The task: Please find every line in the entries below that contains the string "supervised", and copy it.

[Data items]
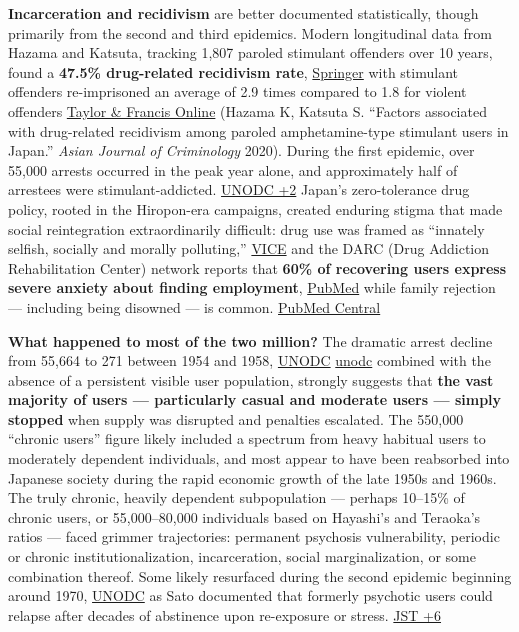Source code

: \textbf{Incarceration and recidivism} are better documented statistically, though primarily from the second and third epidemics. Modern longitudinal data from Hazama and Katsuta, tracking 1,807 paroled stimulant offenders over 10 years, found a \textbf{47.5\% drug-related recidivism rate}, \href{https://link.springer.com/article/10.1007/s11417-019-09299-8}{Springer} with stimulant offenders re-imprisoned an average of 2.9 times compared to 1.8 for violent offenders \href{https://www.tandfonline.com/doi/full/10.1080/23311886.2018.1489458}{Taylor \& Francis Online} (Hazama K, Katsuta S. ``Factors associated with drug-related recidivism among paroled amphetamine-type stimulant users in Japan.'' \emph{Asian Journal of Criminology} 2020). During the first epidemic, over 55,000 arrests occurred in the peak year alone, and approximately half of arrestees were stimulant-addicted. \href{https://www.unodc.org/unodc/en/data-and-analysis/bulletin/bulletin_1989-01-01_1_page007.html}{UNODC +2} Japan's zero-tolerance drug policy, rooted in the Hiropon-era campaigns, created enduring stigma that made social reintegration extraordinarily difficult: drug use was framed as ``innately selfish, socially and morally polluting,'' \href{https://www.vice.com/en/article/how-stigma-created-japans-hidden-drug-problem/}{VICE} and the DARC (Drug Addiction Rehabilitation Center) network reports that \textbf{60\% of recovering users express severe anxiety about finding employment}, \href{https://pubmed.ncbi.nlm.nih.gov/24946393/}{PubMed} while family rejection --- including being disowned --- is common. \href{https://pmc.ncbi.nlm.nih.gov/articles/PMC11527305/}{PubMed Central}

\textbf{What happened to most of the two million?} The dramatic arrest decline from 55,664 to 271 between 1954 and 1958, \href{https://www.unodc.org/unodc/en/data-and-analysis/bulletin/bulletin_1989-01-01_1_page007.html}{UNODC} \href{https://www.unodc.org/unodc/en/data-and-analysis/bulletin/bulletin_1989-01-01_1_page007.html}{unodc} combined with the absence of a persistent visible user population, strongly suggests that \textbf{the vast majority of users --- particularly casual and moderate users --- simply stopped} when supply was disrupted and penalties escalated. The 550,000 ``chronic users'' figure likely included a spectrum from heavy habitual users to moderately dependent individuals, and most appear to have been reabsorbed into Japanese society during the rapid economic growth of the late 1950s and 1960s. The truly chronic, heavily dependent subpopulation --- perhaps 10--15\% of chronic users, or 55,000--80,000 individuals based on Hayashi's and Teraoka's ratios --- faced grimmer trajectories: permanent psychosis vulnerability, periodic or chronic institutionalization, incarceration, social marginalization, or some combination thereof. Some likely resurfaced during the second epidemic beginning around 1970, \href{https://www.unodc.org/unodc/en/data-and-analysis/bulletin/bulletin_1989-01-01_1_page007.html}{UNODC} as Sato documented that formerly psychotic users could relapse after decades of abstinence upon re-exposure or stress. \href{https://www.jstage.jst.go.jp/article/pjmj/55/3/55_347/_article/-char/ja/}{JST +6}

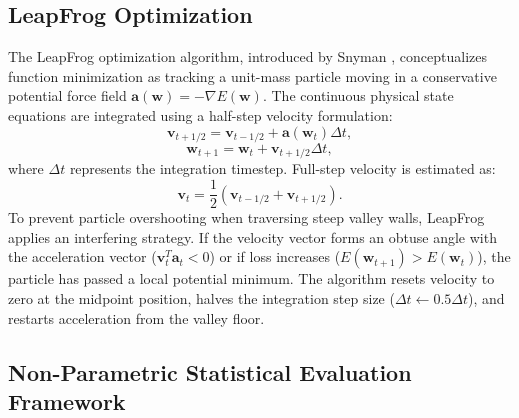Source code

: \documentclass[10pt, conference]{IEEEtran}
\begin{document}
\subsection{LeapFrog Optimization}

The LeapFrog optimization algorithm, introduced by Snyman \cite{snyman1982improved, snyman1983practical}, conceptualizes function minimization as tracking a unit-mass particle moving in a conservative potential force field $\mathbf{a}(\mathbf{w}) = -\nabla E(\mathbf{w})$. The continuous physical state equations are integrated using a half-step velocity formulation:
\begin{equation}
\mathbf{v}_{t+1/2} = \mathbf{v}_{t-1/2} + \mathbf{a}(\mathbf{w}_t) \Delta t,
\end{equation}
\begin{equation}
\mathbf{w}_{t+1} = \mathbf{w}_t + \mathbf{v}_{t+1/2} \Delta t,
\end{equation}
where $\Delta t$ represents the integration timestep. Full-step velocity is estimated as:
\begin{equation}
\mathbf{v}_t = \frac{1}{2} (\mathbf{v}_{t-1/2} + \mathbf{v}_{t+1/2}).
\end{equation}
To prevent particle overshooting when traversing steep valley walls, LeapFrog applies an interfering strategy. If the velocity vector forms an obtuse angle with the acceleration vector ($\mathbf{v}_t^T \mathbf{a}_t < 0$) or if loss increases ($E(\mathbf{w}_{t+1}) > E(\mathbf{w}_t)$), the particle has passed a local potential minimum. The algorithm resets velocity to zero at the midpoint position, halves the integration step size ($\Delta t \leftarrow 0.5 \Delta t$), and restarts acceleration from the valley floor.

\subsection{Non-Parametric Statistical Evaluation Framework}
\end{document}
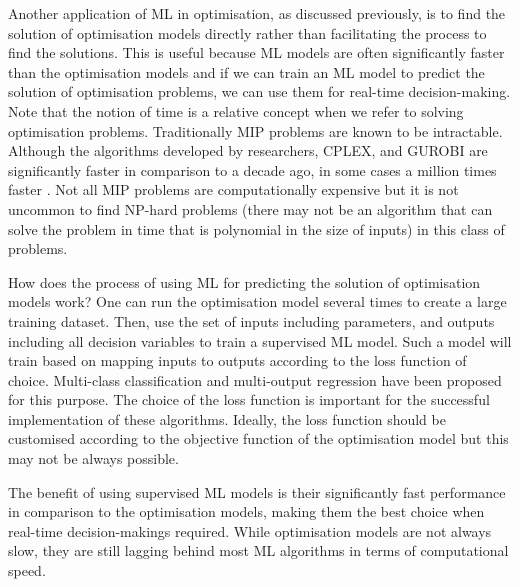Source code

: \documentclass[graybox]{svmult}
\begin{document}
Another application of ML in optimisation, as discussed previously, is to find the solution of optimisation models directly rather than facilitating the process to find the solutions. This is useful because ML models are often significantly faster than the optimisation models and if we can train an ML model to predict the solution of optimisation problems, we can use them for real-time decision-making. Note that the notion of time is a relative concept when we refer to solving optimisation problems. Traditionally MIP problems are known to be intractable. Although the algorithms developed by researchers, CPLEX, and GUROBI are significantly faster in comparison to a decade ago, in some cases a million times faster \cite{bertsimas2019machine}. Not all MIP problems are computationally expensive but it is not uncommon to find NP-hard problems (there may not be an algorithm that can solve the problem in time that is polynomial in the size of inputs) in this class of problems.



How does the process of using ML for predicting the solution of optimisation models work? One can run the optimisation model several times to create a large training dataset. Then, use the set of inputs including parameters, and outputs including all decision variables to train a supervised ML model.  Such a model will train based on mapping inputs to outputs according to the loss function of choice. Multi-class classification \cite{bertsimas2019machine} and multi-output regression \cite{abolghasemi2021effectively} have been proposed for this purpose. The choice of the loss function is important for the successful implementation of these algorithms. Ideally, the loss function should be customised according to the objective function of the optimisation model but this may not be always possible. 
 

The benefit of using supervised ML models is their significantly fast performance in comparison to the optimisation models, making them the best choice when real-time decision-makings required. While optimisation models are not always slow, they are still lagging behind most ML algorithms in terms of computational speed.  
\end{document}
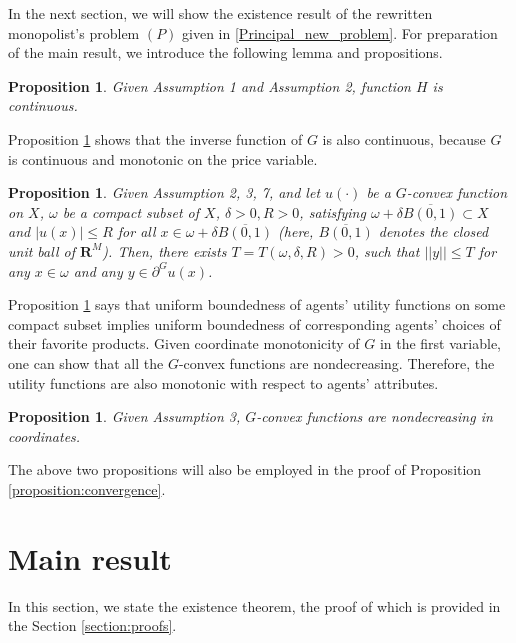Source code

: \documentclass[a4paper, 11pt]{amsart}
\numberwithin{equation}{section}
\theoremstyle{plain}
\newtheorem{proposition}[theorem]{Proposition}
\theoremstyle{definition}
\theoremstyle{remark}
\newcommand{\R}{\mathbf{R}}
\begin{document}
\medskip
In the next section, we will show the existence result of the rewritten monopolist's problem $(P)$ given in \eqref{Principal_new_problem}. For preparation of the main result, we introduce the following lemma and propositions. \medskip

\begin{proposition}\label{lemma_continuity}
	Given Assumption 1 and Assumption 2, function $H$ is continuous.
\end{proposition}
Proposition \ref{lemma_continuity} shows that the inverse function of $G$ is also continuous, because $G$ is continuous and monotonic on the price variable. \medskip

\begin{proposition}\label{Subdiff/Bdd}
	Given Assumption 2, 3, 7, and let $u(\cdot)$ be a $G$-convex function on $X$, $\omega$ be a compact subset of $X$, $\delta>0, R>0$, satisfying $\omega+\delta\overline{B(0,1)}\subset X$ and $|u(x)|\le R$ for all $x\in \omega + \delta \overline{B(0,1)}$ (here, $\overline{B(0,1)}$ denotes the closed unit ball of $\R^M$). Then, there exists $T = T(\omega,\delta, R) > 0$, such that $||y||\le T$ for any $x \in \omega$ and any $y\in \partial^Gu(x)$.
\end{proposition}

Proposition \ref{Subdiff/Bdd} says that uniform boundedness of agents' utility functions on some compact subset implies uniform boundedness of corresponding agents' choices of their favorite products. Given coordinate monotonicity of $G$ in the first variable, one can show that all the $G$-convex functions are nondecreasing. Therefore, the utility functions are also monotonic with respect to agents' attributes. 



\begin{proposition}\label{nondecreasing}
	Given Assumption 3, $G$-convex functions are nondecreasing in coordinates.
\end{proposition}

The above two propositions will also be employed in the proof of Proposition \ref{proposition:convergence}. 

\bigskip







\section{Main result}\label{section:mainresult}
In this section, we state the existence theorem, the proof of which is provided in the Section \ref{section:proofs}. 
\end{document}
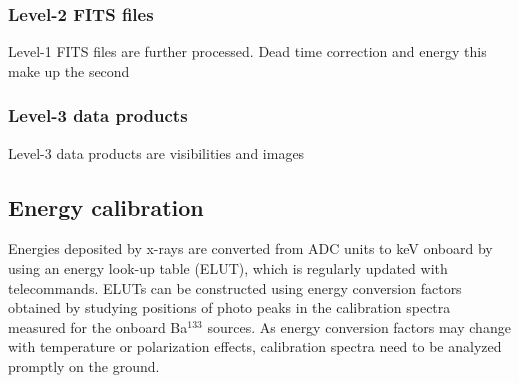 \documentclass{aa}
\begin{document}
\subsubsection{Level-2 FITS files}
Level-1 FITS files are further processed. 
Dead time  correction and energy this make up the second
\subsubsection{Level-3 data products}
Level-3 data products are visibilities and images

\subsection{Energy calibration}
Energies deposited by x-rays are converted from ADC units 
to keV onboard by using an energy look-up table (ELUT),
 which is regularly updated  with telecommands.
ELUTs can be constructed using energy conversion factors obtained by studying
positions of photo peaks in the calibration spectra measured for the onboard Ba$^{133}$ sources.  
As energy conversion factors may change with temperature 
or polarization effects,  calibration spectra need to be analyzed promptly on the ground. 
\end{document}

Written response:
How does the process of using ML for predicting the solution of optimisation models work? One can run the optimisation model several times to create a large training dataset. Then, use the set of inputs including parameters, and outputs including all decision variables to train a supervised ML model.  Such a model will train based on mapping inputs to outputs according to the loss function of choice. Multi-class classification \cite{bertsimas2019machine} and multi-output regression \cite{abolghasemi2021effectively} have been proposed for this purpose. The choice of the loss function is important for the successful implementation of these algorithms. Ideally, the loss function should be customised according to the objective function of the optimisation model but this may not be always possible. 
The benefit of using supervised ML models is their significantly fast performance in comparison to the optimisation models, making them the best choice when real-time decision-makings required. While optimisation models are not always slow, they are still lagging behind most ML algorithms in terms of computational speed.  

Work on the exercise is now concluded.